Mr. Walker said the association would "truly see benefits" if the industry adopted common standards. But he added that most early adopters have had mixed results and difficulties in justifying the expense to adopt a single standard.

"Just about anyone you talk to will tell you how disappointed they are," Mr. Walker said. "You can go into some of the most sophisticated companies and find that 40% to 50% of their transactions are still going through manually, or by some means other than EDI."

"It has very limited appeal," said Scott Cooley, president of Contour Software, Concord, Calif., speaking of the adoption of EDI.

The Ansi x12 standard "is not what it was originally envisioned to be, and for a wide variety of reasons," he added. "I do not expect that to change soon."

Mr. Cooley, who sells software to the burgeoning mortgage broker community, has developed an Internet-based proprietary EDI software that he said simplifies the intricate transfers of information from one data base to another.

"You eliminate all the communications software infrastructure that you normally would have to build," he said.

Mr. Fitts at LaSalle said his bank believes in an interim approach toward standardization; outsourcing the communications to intermediaries.

MetroStat Technologies Inc., a Sylva, N.C.-based company, sells forms software to mortgage appraisers, but it is finding itself acting more and more as a provider of value-added network services lately.

LaSalle will fax a request for an appraisal to MetroStat, which converts it into an x12-based electronic transmission and sends it off to an appraiser.

The appraiser in turn will respond in x12, which is then converted back into a word document and faxed to Chicago.

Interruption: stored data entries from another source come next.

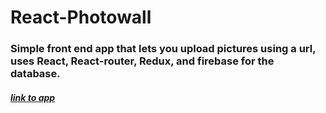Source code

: # React-Photowall
### Simple front end app that lets you upload pictures using a url, uses React, React-router, Redux, and firebase for the database.

##### [link to app](http://photowall-123456789.s3-website-us-east-1.amazonaws.com/)
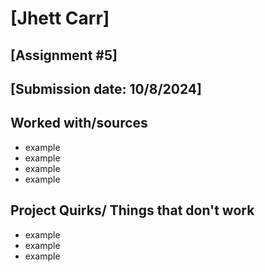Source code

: # [Jhett Carr]
## [Assignment #5]
## [Submission date: 10/8/2024]
## Worked with/sources 
* example
* example
* example
* example
## Project Quirks/ Things that don't work
* example
* example
* example

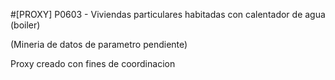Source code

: #[PROXY] P0603 - Viviendas particulares habitadas con calentador de agua (boiler)

(Mineria de datos de parametro pendiente)

Proxy creado con fines de coordinacion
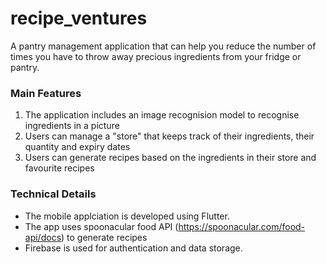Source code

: # recipe_ventures

A pantry management application that can help you reduce the number of times you have to throw away precious ingredients from your fridge or pantry.

### Main Features

1. The application includes an image recognision model to recognise ingredients in a picture
2. Users can manage a "store" that keeps track of their ingredients, their quantity and expiry dates
3. Users can generate recipes based on the ingredients in their store and favourite recipes

### Technical Details
- The mobile applciation is developed using Flutter.
- The app uses spoonacular food API (https://spoonacular.com/food-api/docs) to generate recipes
- Firebase is used for authentication and data storage.


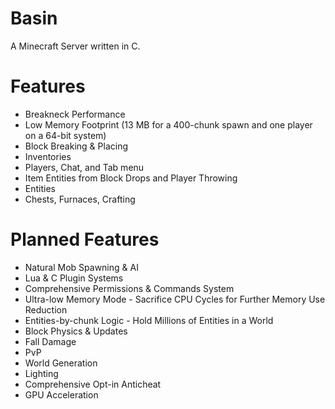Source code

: # Basin
A Minecraft Server written in C.

# Features
* Breakneck Performance
* Low Memory Footprint (13 MB for a 400-chunk spawn and one player on a 64-bit system)
* Block Breaking & Placing
* Inventories
* Players, Chat, and Tab menu
* Item Entities from Block Drops and Player Throwing
* Entities
* Chests, Furnaces, Crafting

# Planned Features
* Natural Mob Spawning & AI
* Lua & C Plugin Systems
* Comprehensive Permissions & Commands System
* Ultra-low Memory Mode - Sacrifice CPU Cycles for Further Memory Use Reduction
* Entities-by-chunk Logic - Hold Millions of Entities in a World
* Block Physics & Updates
* Fall Damage
* PvP
* World Generation
* Lighting
* Comprehensive Opt-in Anticheat
* GPU Acceleration
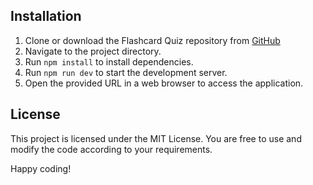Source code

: ## Installation
1. Clone or download the Flashcard Quiz repository from [GitHub](https://github.com/EmmanuellDev/quiz-trivia)
2. Navigate to the project directory.
3. Run `npm install` to install dependencies.
4. Run `npm run dev` to start the development server.
5. Open the provided URL in a web browser to access the application.

## License
This project is licensed under the MIT License. You are free to use and modify the code according to your requirements.

Happy coding!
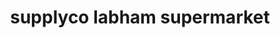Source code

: ---
title: "supplyco labham supermarket"
url: /kottayam/supplyco-labham-supermarket/
shop: Supermarkt
---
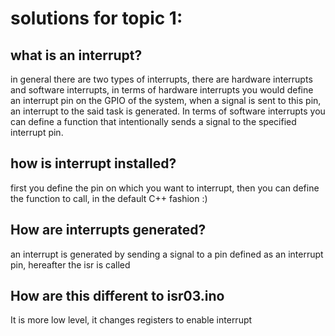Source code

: # solutions for topic 1:
## what is an interrupt?
in general there are two types of interrupts, there are hardware interrupts and software interrupts, in terms of hardware interrupts you would define an interrupt pin on the GPIO of the system, when a signal is sent to this pin, an interrupt to the said task is generated. In terms of software interrupts you can define a function that intentionally sends a signal to the specified interrupt pin.
## how is interrupt installed?
first you define the pin on which you want to interrupt, then you can define the function to call, in the default C++ fashion :)
## How are interrupts generated?
an interrupt is generated by sending a signal to a pin defined as an interrupt pin, hereafter the isr is called
## How are this different to isr03.ino
It is more low level, it changes registers to enable interrupt
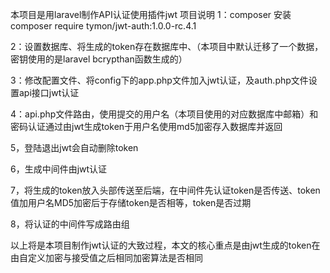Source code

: 本项目是用laravel制作API认证使用插件jwt
项目说明
1：composer 安装 composer require tymon/jwt-auth:1.0.0-rc.4.1

2：设置数据库、将生成的token存在数据库中、（本项目中默认迁移了一个数据，密钥使用的是laravel bcrypthan函数生成的）

3：修改配置文件、将config下的app.php文件加入jwt认证，及auth.php文件设置api接口jwt认证

4：api.php文件路由，使用提交的用户名（本项目使用的对应数据库中邮箱）和密码认证通过由jwt生成token于用户名使用md5加密存入数据库并返回

5，登陆退出jwt会自动删除token

6，生成中间件由jwt认证

7，将生成的token放入头部传送至后端，在中间件先认证token是否传送、token值加用户名MD5加密后于存储token是否相等，token是否过期

8，将认证的中间件写成路由组

以上将是本项目制作jwt认证的大致过程，本文的核心重点是由jwt生成的token在由自定义加密与接受值之后相同加密算法是否相同
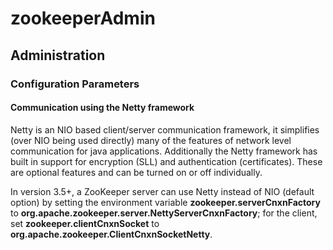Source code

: # zookeeperAdmin
## Administration
### Configuration Parameters
#### Communication using the Netty framework
Netty is an NIO based client/server communication framework, it simplifies (over NIO being used directly) many of the features of network level communication for java applications. Additionally the Netty framework has built in support for encryption (SLL) and authentication (certificates). These are optional features and can be turned on or off individually.

In version 3.5+, a ZooKeeper server can use Netty instead of NIO (default option) by setting the environment variable **zookeeper.serverCnxnFactory** to **org.apache.zookeeper.server.NettyServerCnxnFactory**; for the client, set **zookeeper.clientCnxnSocket** to **org.apache.zookeeper.ClientCnxnSocketNetty**.
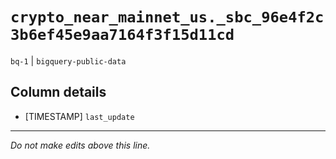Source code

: # `crypto_near_mainnet_us._sbc_96e4f2c3b6ef45e9aa7164f3f15d11cd`
`bq-1` | `bigquery-public-data`

## Column details
* [TIMESTAMP] `last_update`

-------------------------------------------------------------------------------
*Do not make edits above this line.*
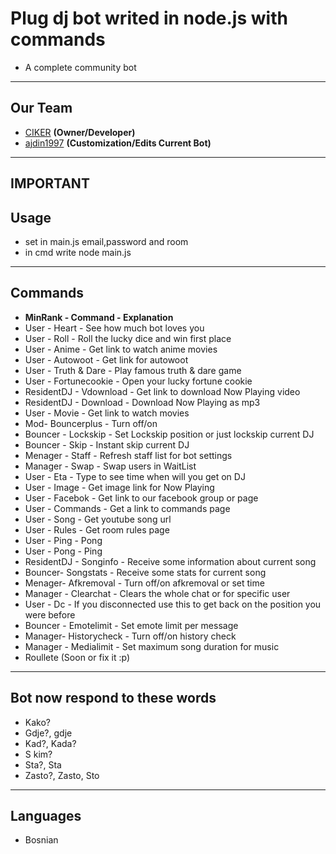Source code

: # Plug dj bot writed in node.js with commands
- A complete community bot


-------------
Our Team
---
 - [CIKER]() __(Owner/Developer)__
 - [ajdin1997]() __(Customization/Edits Current Bot)__

-----------------
IMPORTANT
-----------------
Usage
---

* set in main.js email,password and room
* in cmd write node main.js

-----------------
Commands
---
- __MinRank - Command -  Explanation__
- User - Heart - See how much bot loves you
- User - Roll - Roll the lucky dice and win first place
- User - Anime - Get link to watch anime movies
- User - Autowoot - Get link for autowoot
- User - Truth & Dare - Play famous truth & dare game
- User - Fortunecookie - Open your lucky fortune cookie
- ResidentDJ - Vdownload - Get link to download Now Playing video
- ResidentDJ - Download - Download Now Playing as mp3
- User - Movie - Get link to watch movies
- Mod- Bouncerplus - Turn off/on 
- Bouncer - Lockskip - Set Lockskip position or just lockskip current DJ
- Bouncer - Skip - Instant skip current DJ
- Menager - Staff - Refresh staff list for bot settings
- Manager - Swap - Swap users in WaitList
- User - Eta - Type to see time when will you get on DJ
- User - Image - Get image link for Now Playing
- User - Facebok - Get link to our facebook group or page
- User - Commands - Get a link to commands page
- User - Song - Get youtube song url
- User - Rules - Get room rules page
- User - Ping - Pong
- User - Pong - Ping
- ResidentDJ - Songinfo - Receive some information about current song
- Bouncer- Songstats -  Receive some stats for current song
- Menager- Afkremoval - Turn off/on afkremoval or set time
- Manager - Clearchat - Clears the whole chat or for specific user
- User - Dc - If you disconnected use this to get back on the position you were before
- Bouncer - Emotelimit - Set emote limit per message
- Manager- Historycheck - Turn off/on history check
- Manager - Medialimit - Set maximum song duration for music
- Roullete (Soon or fix it :p)

-----------------
Bot now respond to these words
---

- Kako?
- Gdje?, gdje
- Kad?, Kada?
- S kim?
- Sta?, Sta
- Zasto?, Zasto, Sto

-----------------
Languages
---

- Bosnian
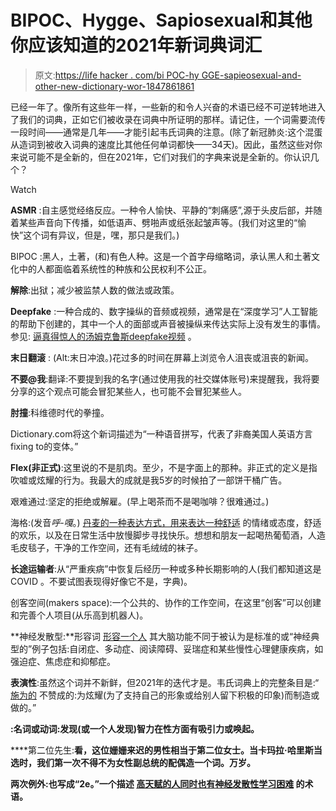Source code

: # BIPOC、Hygge、Sapiosexual和其他你应该知道的2021年新词典词汇

> 原文:[https://life hacker . com/bi POC-hy GGE-sapieosexual-and-other-new-dictionary-wor-1847861861](https://lifehacker.com/bipoc-hygge-sapiosexual-and-other-new-dictionary-wor-1847861861)

已经一年了。像所有这些年一样，一些新的和令人兴奋的术语已经不可逆转地进入了我们的词典，正如它们被收录在词典中所证明的那样。请记住，一个词需要流传一段时间——通常是几年——才能引起韦氏词典的注意。(除了新冠肺炎:这个混蛋从造词到被收入词典的速度比其他任何单词都快——34天)。因此，虽然这些对你来说可能不是全新的，但在2021年，它们对我们的字典来说是全新的。你认识几个？

Watch

**ASMR** :自主感觉经络反应。一种令人愉快、平静的“刺痛感”,源于头皮后部，并随着某些声音向下传播，如低语声、劈啪声或纸张起皱声等。(我们对这里的“愉快”这个词有异议，但是，嘿，那只是我们。)

BIPOC :黑人，土著，(和)有色人种。这是一个首字母缩略词，承认黑人和土著文化中的人都面临着系统性的种族和公民权利不公正。

**解除**:出狱；减少被监禁人数的做法或政策。

**Deepfake** :一种合成的、数字操纵的音频或视频，通常是在“深度学习”人工智能的帮助下创建的，其中一个人的面部或声音被操纵来传达实际上没有发生的事情。参见: [逼真得惊人的汤姆克鲁斯deepfake视频](https://www.youtube.com/watch?v=iyiOVUbsPcM) 。

**末日翻滚** : (Alt:末日冲浪。)花过多的时间在屏幕上浏览令人沮丧或沮丧的新闻。

**不要@我**:翻译:不要提到我的名字(通过使用我的社交媒体账号)来提醒我，我将要分享的这个观点可能会冒犯某些人，也可能不会冒犯某些人。

**肘撞**:科维德时代的拳撞。

Dictionary.com将这个新词描述为“一种语音拼写，代表了非裔美国人英语方言fixing to的变体。”

**Flex(非正式)**:这里说的不是肌肉。至少，不是字面上的那种。非正式的定义是指吹嘘或炫耀的行为。我最大的成就是我5岁的时候拍了一部饼干桶广告。

艰难通过:坚定的拒绝或解雇。(早上喝茶而不是喝咖啡？很难通过。)

海格:(发音*呼-嘎*。) [丹麦的一种表达方式，用来表达一种舒适](https://lifehacker.com/how-to-get-through-a-miserable-winter-with-the-danish-c-1791001000) 的情绪或态度，舒适的欢乐，以及在日常生活中放慢脚步寻找快乐。想想和朋友一起喝热葡萄酒，人造毛皮毯子，干净的工作空间，还有毛绒绒的袜子。

**长途运输者**:从“严重疾病”中恢复后经历一种或多种长期影响的人(我们都知道这是COVID 。不要试图表现得好像它不是，字典)。

创客空间(makers space):一个公共的、协作的工作空间，在这里“创客”可以创建和完善个人项目(从乐高到机器人)。

**神经发散型:**形容词 [形容一个人](https://www.verywellmind.com/what-is-neurodivergence-and-what-does-it-mean-to-be-neurodivergent-5196627) 其大脑功能不同于被认为是标准的或“神经典型的”例子包括:自闭症、多动症、阅读障碍、妥瑞症和某些慢性心理健康疾病，如强迫症、焦虑症和抑郁症。

**表演性**:虽然这个词并不新鲜，但2021年的迭代才是。韦氏词典上的完整条目是:“ [施为的](https://www.merriam-webster.com/dictionary/performative) 不赞成的:为炫耀(为了支持自己的形象或给别人留下积极的印象)而制造或做的。”

**:名词或动词:发现(或一个人发现)智力在性方面有吸引力或唤起。**

****第二位先生:**看，这位姗姗来迟的男性相当于第二位女士。当卡玛拉·哈里斯当选时，我们第一次不得不为女性副总统的配偶造一个词。万岁。**

****两次例外**:也写成“2e。”一个描述 [高天赋的人同时也有神经发散性学习困难](https://childmind.org/article/twice-exceptional-kids-both-gifted-and-challenged/) 的术语。**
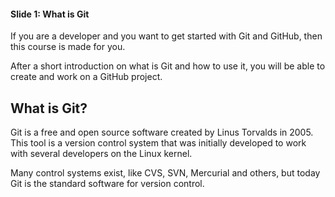 #### Slide 1: What is Git

If you are a developer and you want to get started with Git and GitHub, then this course is made for you.

After a short introduction on what is Git and how to use it, you will be able to create and work on a GitHub project.

## What is Git?
Git is a free and open source software created by Linus Torvalds in 2005. This tool is a version control system that was initially developed to work with several developers on the Linux kernel.

Many control systems exist, like CVS, SVN, Mercurial and others, but today Git is the standard software for version control.
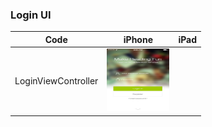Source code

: ### Login UI

|  Code       | iPhone   |  iPad  |
| ------        | ------      | ------  |
| LoginViewController        |   <img src="../Assert/Login_iPhone.jpg" width="100" height="100">  |        |
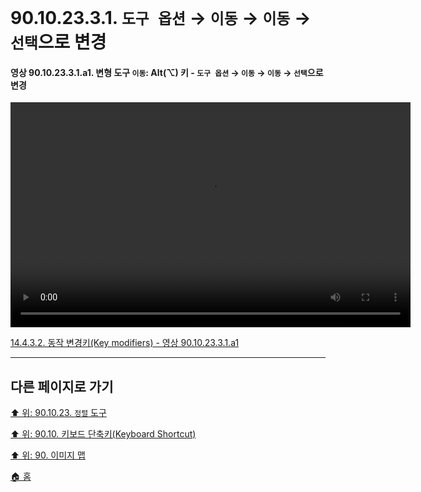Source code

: # 90.10.23.3.1. `도구 옵션` → `이동` → `이동` → `선택`으로 변경

<a id="90-10-23-03-01-a1"></a>

#### 영상 90.10.23.3.1.a1. 변형 도구 `이동`: Alt(⌥) 키 - `도구 옵션` → `이동` → `이동` → `선택`으로 변경
<video controls="controls" width="640" height="360" src="https://github.com/wonder13662/gimp/assets/15767104/d7f502d3-b01a-43e3-af09-9d0f882bbc24"></video>

[14.4.3.2. 동작 변경키(Key modifiers) - 영상 90.10.23.3.1.a1](./14-04-03-02-key_modifiers.md#90-10-23-03-01-a1)

***

## 다른 페이지로 가기

[⬆️ 위: 90.10.23. `정렬` 도구](./90-10-23-00-tool_box-move.md)

[⬆️ 위: 90.10. 키보드 단축키(Keyboard Shortcut)](./90-10-00-keyboard_shortcut.md)

[⬆️ 위: 90. 이미지 맵](./90-00-image-map.md)

[🏠 홈](./00-home.md)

"I think you'll find it an easier electronic ability to move standard data for servicing, for credit reports, and some other smaller transaction sets," Mr. Fitts said.

In addition to its work with LaSalle, MetroStat is testing an EDI system with Fannie Mae.

John Kevlin, co-owner of MetroStat, did not discuss any details, but said x12 would become a familiar term among the 70,000 mortgage appraisers in 1998.

"Ours is a fairly complex transaction set, we have multiple players involved," he said.